Problem details: Your task is to retype, word for word, the lines from the start of the data through the line holding "img right /images/photos/tabletop.jpg". Do not include the pictures.

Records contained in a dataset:
################

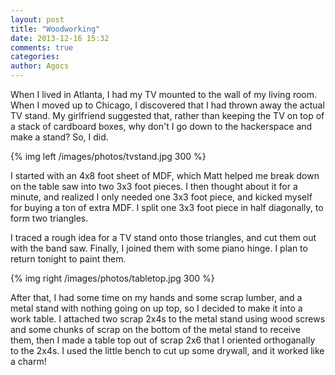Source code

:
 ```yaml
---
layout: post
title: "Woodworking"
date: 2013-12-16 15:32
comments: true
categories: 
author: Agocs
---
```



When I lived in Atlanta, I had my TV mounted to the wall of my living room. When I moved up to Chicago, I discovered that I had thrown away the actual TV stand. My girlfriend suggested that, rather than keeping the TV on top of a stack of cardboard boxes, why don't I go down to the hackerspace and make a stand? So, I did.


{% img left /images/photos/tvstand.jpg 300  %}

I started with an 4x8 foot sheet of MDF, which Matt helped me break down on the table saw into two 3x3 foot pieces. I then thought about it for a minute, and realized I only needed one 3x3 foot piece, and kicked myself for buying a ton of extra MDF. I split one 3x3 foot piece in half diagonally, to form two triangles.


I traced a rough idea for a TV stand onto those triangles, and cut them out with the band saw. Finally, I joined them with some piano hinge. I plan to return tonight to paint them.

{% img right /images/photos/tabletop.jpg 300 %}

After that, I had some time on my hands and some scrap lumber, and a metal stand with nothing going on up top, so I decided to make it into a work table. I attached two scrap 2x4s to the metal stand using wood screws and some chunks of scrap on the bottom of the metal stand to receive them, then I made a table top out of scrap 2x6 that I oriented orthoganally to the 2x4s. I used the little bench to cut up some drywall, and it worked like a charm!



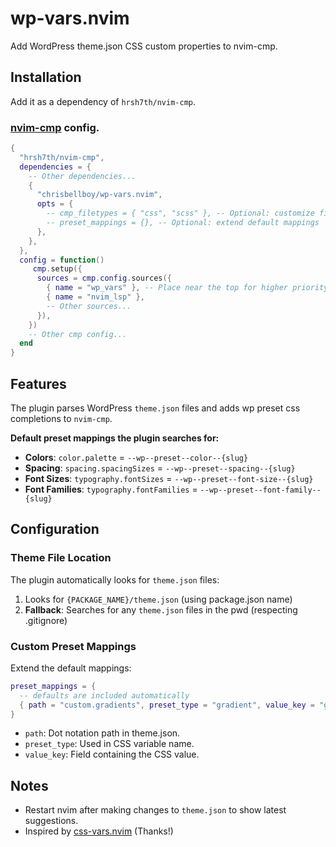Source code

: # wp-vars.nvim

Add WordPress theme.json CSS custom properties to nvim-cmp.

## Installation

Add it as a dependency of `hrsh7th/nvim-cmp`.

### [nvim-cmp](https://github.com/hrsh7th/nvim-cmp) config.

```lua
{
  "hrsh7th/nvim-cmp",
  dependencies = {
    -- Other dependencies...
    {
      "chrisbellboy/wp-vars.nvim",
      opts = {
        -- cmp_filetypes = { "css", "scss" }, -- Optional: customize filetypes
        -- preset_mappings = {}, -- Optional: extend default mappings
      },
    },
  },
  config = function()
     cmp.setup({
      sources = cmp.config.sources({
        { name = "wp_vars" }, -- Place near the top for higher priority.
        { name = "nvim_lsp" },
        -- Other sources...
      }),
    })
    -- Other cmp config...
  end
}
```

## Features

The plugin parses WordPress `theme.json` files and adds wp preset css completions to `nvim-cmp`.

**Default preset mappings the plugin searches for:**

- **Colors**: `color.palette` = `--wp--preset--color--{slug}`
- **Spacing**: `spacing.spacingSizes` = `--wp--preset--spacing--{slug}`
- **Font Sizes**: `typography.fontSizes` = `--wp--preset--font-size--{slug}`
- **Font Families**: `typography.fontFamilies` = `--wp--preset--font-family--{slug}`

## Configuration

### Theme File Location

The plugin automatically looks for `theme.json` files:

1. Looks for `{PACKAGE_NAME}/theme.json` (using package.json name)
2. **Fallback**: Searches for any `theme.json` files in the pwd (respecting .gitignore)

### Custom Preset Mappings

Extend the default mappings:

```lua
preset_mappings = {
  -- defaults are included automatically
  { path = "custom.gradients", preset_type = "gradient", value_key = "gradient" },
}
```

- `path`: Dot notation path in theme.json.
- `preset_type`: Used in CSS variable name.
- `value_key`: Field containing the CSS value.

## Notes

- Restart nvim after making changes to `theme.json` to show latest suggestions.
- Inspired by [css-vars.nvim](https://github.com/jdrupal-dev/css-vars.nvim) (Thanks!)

################

Answer for the task:
Source code

:
 ```yaml
---
layout: post
title: "Woodworking"
date: 2013-12-16 15:32
comments: true
categories: 
author: Agocs
---
```



When I lived in Atlanta, I had my TV mounted to the wall of my living room. When I moved up to Chicago, I discovered that I had thrown away the actual TV stand. My girlfriend suggested that, rather than keeping the TV on top of a stack of cardboard boxes, why don't I go down to the hackerspace and make a stand? So, I did.


{% img left /images/photos/tvstand.jpg 300  %}

I started with an 4x8 foot sheet of MDF, which Matt helped me break down on the table saw into two 3x3 foot pieces. I then thought about it for a minute, and realized I only needed one 3x3 foot piece, and kicked myself for buying a ton of extra MDF. I split one 3x3 foot piece in half diagonally, to form two triangles.


I traced a rough idea for a TV stand onto those triangles, and cut them out with the band saw. Finally, I joined them with some piano hinge. I plan to return tonight to paint them.

{% img right /images/photos/tabletop.jpg 300 %}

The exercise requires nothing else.